───── EXERCISE MATERIALS ─────

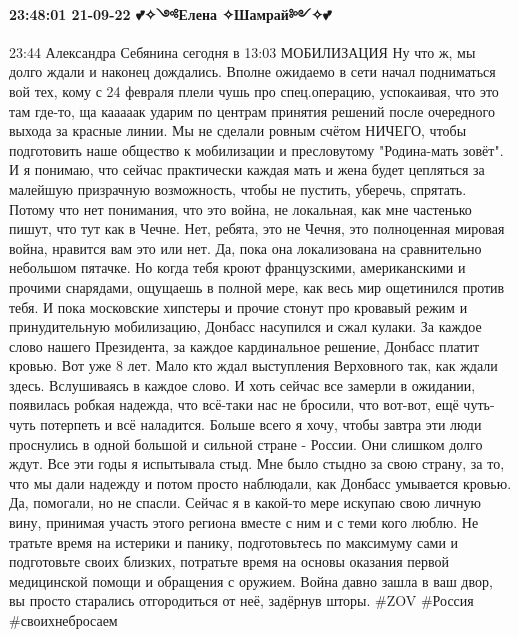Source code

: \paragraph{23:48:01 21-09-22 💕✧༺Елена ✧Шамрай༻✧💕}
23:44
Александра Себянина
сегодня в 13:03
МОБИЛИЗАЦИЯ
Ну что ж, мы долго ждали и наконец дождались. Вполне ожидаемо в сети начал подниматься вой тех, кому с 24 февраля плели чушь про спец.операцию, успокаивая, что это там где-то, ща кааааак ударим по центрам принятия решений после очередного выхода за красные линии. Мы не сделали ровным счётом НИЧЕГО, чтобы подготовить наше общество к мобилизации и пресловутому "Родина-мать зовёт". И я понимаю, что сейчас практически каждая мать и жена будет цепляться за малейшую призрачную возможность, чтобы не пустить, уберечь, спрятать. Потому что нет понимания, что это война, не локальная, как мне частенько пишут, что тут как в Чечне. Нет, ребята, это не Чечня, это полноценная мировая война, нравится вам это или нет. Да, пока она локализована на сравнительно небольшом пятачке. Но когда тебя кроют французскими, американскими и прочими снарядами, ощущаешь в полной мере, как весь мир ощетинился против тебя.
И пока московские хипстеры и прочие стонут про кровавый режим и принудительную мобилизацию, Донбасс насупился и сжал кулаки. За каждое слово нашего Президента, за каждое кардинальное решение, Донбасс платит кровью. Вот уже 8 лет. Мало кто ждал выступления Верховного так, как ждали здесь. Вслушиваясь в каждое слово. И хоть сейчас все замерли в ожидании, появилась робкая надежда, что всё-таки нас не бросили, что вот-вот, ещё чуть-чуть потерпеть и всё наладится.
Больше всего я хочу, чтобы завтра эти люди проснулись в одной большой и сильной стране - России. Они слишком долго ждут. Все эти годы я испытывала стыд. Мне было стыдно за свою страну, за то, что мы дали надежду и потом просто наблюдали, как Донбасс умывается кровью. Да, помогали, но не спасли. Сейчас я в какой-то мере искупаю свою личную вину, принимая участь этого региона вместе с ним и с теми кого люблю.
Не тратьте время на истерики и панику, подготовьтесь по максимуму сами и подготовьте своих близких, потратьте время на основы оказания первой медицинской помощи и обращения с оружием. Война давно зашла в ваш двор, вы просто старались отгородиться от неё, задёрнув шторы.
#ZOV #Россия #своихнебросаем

─────
───── EXERCISE MATERIALS ─────

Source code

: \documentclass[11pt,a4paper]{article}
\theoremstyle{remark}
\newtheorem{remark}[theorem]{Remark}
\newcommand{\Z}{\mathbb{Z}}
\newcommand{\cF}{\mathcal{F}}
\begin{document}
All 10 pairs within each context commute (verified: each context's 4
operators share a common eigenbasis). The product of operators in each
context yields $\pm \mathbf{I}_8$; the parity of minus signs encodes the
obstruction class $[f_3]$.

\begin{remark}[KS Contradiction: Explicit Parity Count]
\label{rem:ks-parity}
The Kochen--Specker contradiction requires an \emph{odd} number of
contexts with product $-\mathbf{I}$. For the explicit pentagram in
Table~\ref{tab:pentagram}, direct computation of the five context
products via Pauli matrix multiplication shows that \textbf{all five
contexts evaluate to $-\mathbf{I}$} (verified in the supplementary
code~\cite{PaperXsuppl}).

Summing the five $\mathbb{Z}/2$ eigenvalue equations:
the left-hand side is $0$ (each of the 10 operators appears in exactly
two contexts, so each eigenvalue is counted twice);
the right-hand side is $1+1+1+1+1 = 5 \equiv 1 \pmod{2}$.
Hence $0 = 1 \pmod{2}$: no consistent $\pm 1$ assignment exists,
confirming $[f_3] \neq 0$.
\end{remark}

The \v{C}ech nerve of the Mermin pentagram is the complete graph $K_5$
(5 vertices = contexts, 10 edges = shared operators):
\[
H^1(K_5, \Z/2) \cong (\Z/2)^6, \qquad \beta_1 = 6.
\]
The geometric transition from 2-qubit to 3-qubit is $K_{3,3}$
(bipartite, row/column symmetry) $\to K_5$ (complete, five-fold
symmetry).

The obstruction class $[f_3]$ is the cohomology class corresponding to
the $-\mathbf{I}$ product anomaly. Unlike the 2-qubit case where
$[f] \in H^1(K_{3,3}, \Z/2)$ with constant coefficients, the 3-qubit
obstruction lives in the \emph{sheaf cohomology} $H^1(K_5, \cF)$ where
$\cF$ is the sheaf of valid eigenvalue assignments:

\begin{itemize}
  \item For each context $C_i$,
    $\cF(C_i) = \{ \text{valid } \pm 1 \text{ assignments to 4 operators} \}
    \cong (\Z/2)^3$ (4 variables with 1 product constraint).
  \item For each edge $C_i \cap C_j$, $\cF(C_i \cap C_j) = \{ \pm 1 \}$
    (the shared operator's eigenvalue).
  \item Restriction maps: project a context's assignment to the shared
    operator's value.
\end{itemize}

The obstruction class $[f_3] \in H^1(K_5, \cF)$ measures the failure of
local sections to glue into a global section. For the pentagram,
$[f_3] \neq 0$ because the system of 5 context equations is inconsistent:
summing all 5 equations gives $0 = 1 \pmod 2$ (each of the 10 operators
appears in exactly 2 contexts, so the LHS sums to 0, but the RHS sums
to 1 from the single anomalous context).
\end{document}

─────

__YOUR ASSIGNMENT__.
In the lines above, find the word "cohomology" and copy every line it occurs in.

__PROBLEM SOLUTION__.
The obstruction class $[f_3]$ is the cohomology class corresponding to
obstruction lives in the \emph{sheaf cohomology} $H^1(K_5, \cF)$ where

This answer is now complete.